憶晗見公主不語,想想三人成虎,也不好一概而過,便握着她的手,緩聲解釋道:“上次送駕後,陳大人順道送我回來,後頭便有好事者饒舌根,以訛傳訛。殿下方才聽到的謠言,大抵如此生來。”
欣雲動了動嘴角,沒再吱聲。
憶晗看了她一眼,輕問道:“殿下甯可信了謠言,也不肯信茏軒?”
“我自是……信你。”欣雲脫口一出又一頓,繼嚴肅補充道,“但信歸信,氣歸氣。”
憶晗哭笑不得:誤會人還能這般理直氣壯?面上還是問道:“那殿下如何才能不氣?”
千算萬算就等着這句話!欣雲瞬時明眸一轉,眉眼生輝,道:“想要本宮不氣,除非……”說着步步逼近,臉也漸自湊到跟前。
憶晗立時明白公主這是要做甚麼,臉色一紅,下意識便往後一退,怎奈後頭已是藥櫃,哪裡還有退的餘地?因隻得側過臉,有些緊張道:“殿下,天氣熱,茏軒還沒洗臉……”
“哦,那就不親臉了。”公主一本正經說完,便以迅雷不及掩耳之勢往她唇上親了一口,繼而露出一個得逞之笑。
憶晗愣愣撫着被親過的嘴,待見着對方一臉得意,方後知後覺羞嗔着,蓦地就要往外走。
欣雲卻牽住她,臉頰貼着她的額頭,仿佛孩童讨要糖吃一半,戀戀不舍撅嘴道:“不夠,還要。”

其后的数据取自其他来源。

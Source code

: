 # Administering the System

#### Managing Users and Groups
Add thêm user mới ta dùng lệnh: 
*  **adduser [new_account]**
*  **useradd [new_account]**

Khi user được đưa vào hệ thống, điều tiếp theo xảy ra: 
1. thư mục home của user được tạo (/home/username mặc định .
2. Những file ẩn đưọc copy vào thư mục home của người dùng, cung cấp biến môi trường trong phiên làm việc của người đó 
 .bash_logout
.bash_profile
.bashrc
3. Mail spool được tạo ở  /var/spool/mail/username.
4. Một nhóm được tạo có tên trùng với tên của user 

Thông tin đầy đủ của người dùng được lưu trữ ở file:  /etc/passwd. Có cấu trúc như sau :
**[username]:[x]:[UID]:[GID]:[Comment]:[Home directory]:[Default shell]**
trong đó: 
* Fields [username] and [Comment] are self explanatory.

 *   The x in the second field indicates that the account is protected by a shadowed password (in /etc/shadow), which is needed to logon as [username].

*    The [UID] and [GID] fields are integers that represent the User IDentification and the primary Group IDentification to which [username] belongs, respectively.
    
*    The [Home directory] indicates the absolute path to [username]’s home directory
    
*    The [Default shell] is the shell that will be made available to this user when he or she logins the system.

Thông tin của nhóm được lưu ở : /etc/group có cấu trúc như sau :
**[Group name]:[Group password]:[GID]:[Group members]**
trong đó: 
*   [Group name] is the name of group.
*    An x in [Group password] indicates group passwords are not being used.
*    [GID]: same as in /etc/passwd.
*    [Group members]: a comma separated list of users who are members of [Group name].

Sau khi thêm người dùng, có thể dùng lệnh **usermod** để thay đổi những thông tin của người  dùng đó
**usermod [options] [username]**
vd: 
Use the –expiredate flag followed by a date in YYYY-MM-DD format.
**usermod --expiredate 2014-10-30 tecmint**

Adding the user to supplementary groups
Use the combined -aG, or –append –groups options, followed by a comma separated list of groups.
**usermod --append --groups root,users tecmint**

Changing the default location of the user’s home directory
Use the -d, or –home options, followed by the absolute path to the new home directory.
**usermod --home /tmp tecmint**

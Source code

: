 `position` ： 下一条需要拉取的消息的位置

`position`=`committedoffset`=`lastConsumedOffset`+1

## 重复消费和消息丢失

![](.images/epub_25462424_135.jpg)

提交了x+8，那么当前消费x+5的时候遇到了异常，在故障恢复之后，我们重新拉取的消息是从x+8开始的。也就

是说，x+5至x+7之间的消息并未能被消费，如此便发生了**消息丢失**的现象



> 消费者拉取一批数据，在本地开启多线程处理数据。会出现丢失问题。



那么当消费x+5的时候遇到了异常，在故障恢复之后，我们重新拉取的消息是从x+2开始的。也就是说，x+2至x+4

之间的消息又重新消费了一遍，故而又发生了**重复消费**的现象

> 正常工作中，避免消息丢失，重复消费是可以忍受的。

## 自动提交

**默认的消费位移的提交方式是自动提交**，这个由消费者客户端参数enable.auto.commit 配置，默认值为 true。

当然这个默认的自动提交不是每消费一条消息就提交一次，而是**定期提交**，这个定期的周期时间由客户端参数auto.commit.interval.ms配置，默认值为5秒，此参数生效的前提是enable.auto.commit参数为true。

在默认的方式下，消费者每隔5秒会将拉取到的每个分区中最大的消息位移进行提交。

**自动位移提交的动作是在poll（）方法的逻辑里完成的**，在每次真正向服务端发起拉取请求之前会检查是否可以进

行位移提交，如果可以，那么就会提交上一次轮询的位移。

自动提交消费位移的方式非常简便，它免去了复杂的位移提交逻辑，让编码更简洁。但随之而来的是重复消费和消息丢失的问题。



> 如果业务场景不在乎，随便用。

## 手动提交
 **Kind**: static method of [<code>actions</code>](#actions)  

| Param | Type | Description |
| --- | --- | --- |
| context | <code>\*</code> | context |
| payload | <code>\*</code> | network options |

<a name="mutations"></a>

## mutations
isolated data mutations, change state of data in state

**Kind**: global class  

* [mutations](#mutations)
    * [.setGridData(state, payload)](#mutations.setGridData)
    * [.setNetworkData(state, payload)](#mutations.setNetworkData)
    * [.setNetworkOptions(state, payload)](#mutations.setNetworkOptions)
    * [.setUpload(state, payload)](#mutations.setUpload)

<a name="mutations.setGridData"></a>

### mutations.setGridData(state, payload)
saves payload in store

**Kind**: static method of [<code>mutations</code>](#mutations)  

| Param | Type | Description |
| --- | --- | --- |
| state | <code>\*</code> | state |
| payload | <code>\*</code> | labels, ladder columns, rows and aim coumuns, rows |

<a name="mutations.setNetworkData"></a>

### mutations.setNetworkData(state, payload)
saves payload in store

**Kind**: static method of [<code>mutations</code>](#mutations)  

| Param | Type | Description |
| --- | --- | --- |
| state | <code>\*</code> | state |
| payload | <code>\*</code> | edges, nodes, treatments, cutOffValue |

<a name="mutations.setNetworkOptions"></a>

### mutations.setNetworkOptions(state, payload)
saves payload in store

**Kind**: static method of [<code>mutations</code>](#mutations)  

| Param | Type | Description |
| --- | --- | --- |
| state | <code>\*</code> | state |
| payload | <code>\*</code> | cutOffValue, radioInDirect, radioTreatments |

憶晗兩靥暈紅,莫可奈何低語着:“殿下,外頭人都等着我呢……”
“明大夫隻顧外頭人問診,都不管裡頭人心裡死活了。”
賣苦的戲碼一出,憶晗果然心軟下來,雖嗔看了她一眼,到底伸了手撫着那張櫻潤小嘴,又輕輕柔柔地吻了上去。唇齒纏綿間,彼此都湧起濃情蜜意,直至呼吸異常局促,才不得已做了分離。憶晗伏在公主肩頸處,聞着其身上特有的絲絲木蘭香,心緒漸自平靜,語聲也柔得前所未有:“且待此間歇息,等我問診完,就來陪你。”
公主得了此番溫存,自知不虛一番算計,是以心滿意足見好就收,又從谏如流,低低甜甜應了句:“嗯。”